Precisely in the work that he published, Martí expresses his opinion about this theme when he detailed: “This lucky freedom of printing, that due to the waited and denied and now conceded, rains over the wet, it allow that you talk everything what you want, but not about what itches; but it also allow that you go to the Court of to the Prosecutor’s office and from the Court of to the Prosecutor’s office they duck you into the Morro because of what you said or wanted to say”.
And he added later: “But, taking back to the question of the freedom of printing, I must remember that it is not so wide that it allows to say everything what it is wanted, or publishing everything what is heard.”
In El Diablo Cojuelo by mean of small dialogues, some of them loaded with certain irony, Martí lashes the Spanish colonial regime and his representatives in Cuba.
Even he also criticizes the submissive position assumed by the publications already established and with a great power as it was the case of the Diary of the Mariana. In relation to this newspaper he affirmed: “The Diary of the Mariana has disgrace. What it advices for good thing, is justly what we all have as the worst. And this is proved by “El Fosforito”.
“What he condemns for bad, is justly what we have for good. And this is proved by me. He wanted censor, there is no censor. He said that the freedom of printing brought many bad things. For him yes, for the others no, because the one who writes wins, due to he can write, the one who prints wins, due to there is no censure that takes his job away and the one who reads wins, due to he feeds of the good things and learn to reject the bad ones, Poor Devil!”
In relation to this Martí’s first journalistic political work and the historical context in which it is published, the journalist, professor and researcher of Spanish origin, settled in Cuba since 1939, Herminio Almendros Ibáñez detailed: “It passes the year 1868, and in October 10th, in the Eastern region of the Island, Carlos Manuel de Céspedes has risen up with a group of brave men in war against Spain “which governs the island of Cuba with a bloody iron arm”.
“The war actions of the rebels in the field after the Shout of Yara for the independence cause deep impression in the cities. Teachers and students from the San Pablo school are agitated of excitement. Mendive inspires the patriotic ardor. His poems of criticism and insurgence are read and recited. Martí and his teacher sometimes follow the march of Céspedes' uprising, both alone very late at night, and the desire for freedom grows with enthusiasm in them.
“In this epoch the ideal reason that will be the course of his life to death, has already curdled in the heart of the young Martí. He will live forever consecrated to the great revolutionary effort that would make free his Homeland.
"It is not enough for the young student to admire his teacher and the elderly people who at protests show their love for their Homeland; he, in his youth of sixteen years already enters in action. In El Diablo Cojuelo, a printed sheet of paper that has been prepared with his friend Valdés Domínguez, he writes notes of ridicule and censure of the authorities and the policy, and in Free Homeland, a newspaper from which only one edition was published, that he prepares with works of Mendive and other adult people, his dramatic poem Abdala was published. The drama is like a reflection of the oppressed Cuba, and there is in it a hero who fights for the Homeland’s freedom and he dies for it.”
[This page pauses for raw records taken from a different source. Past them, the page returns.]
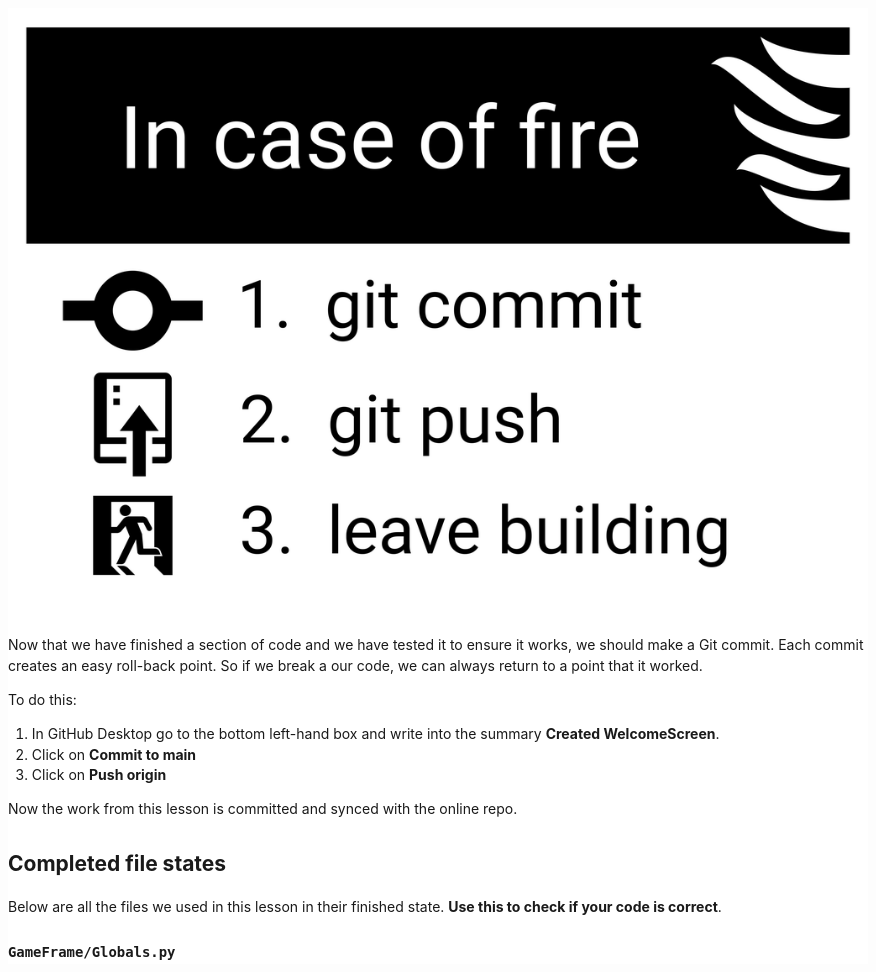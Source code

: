 ![In case of fire... git](assets/img/git_commit_push.jpg)

Now that we have finished a section of code and we have tested it to ensure it works, we should make a Git commit. Each commit creates an easy roll-back point. So if we break a our code, we can always return to a point that it worked.

To do this:

1. In GitHub Desktop go to the bottom left-hand box and write into the summary **Created WelcomeScreen**.
2. Click on **Commit to main**
3. Click on **Push origin**

Now the work from this lesson is committed and synced with the online repo.

## Completed file states

Below are all the files we used in this lesson in their finished state. **Use this to check if your code is correct**.

### `GameFrame/Globals.py`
With the passing of time, José Martí used the journalism to reflect the engagement that he had with the liberation of his native country and also for dealing with different themes. He founded and leaded several publications.
During his stay firstly in Mexico, between 1875 and 1876 and later in the United States, from 1880 and in Venezuela, in his short settle of something more than six months in 1881, he maintained a productive cooperation with different newspapers and magazines.
Already in the final stage of his existence, when he worked in order to achieve the restart of the fight for the independence of Cuba, he precisely created a newspaper identified as Homeland, which constituted an essential stage in the divulgation of the revolutionary ideas.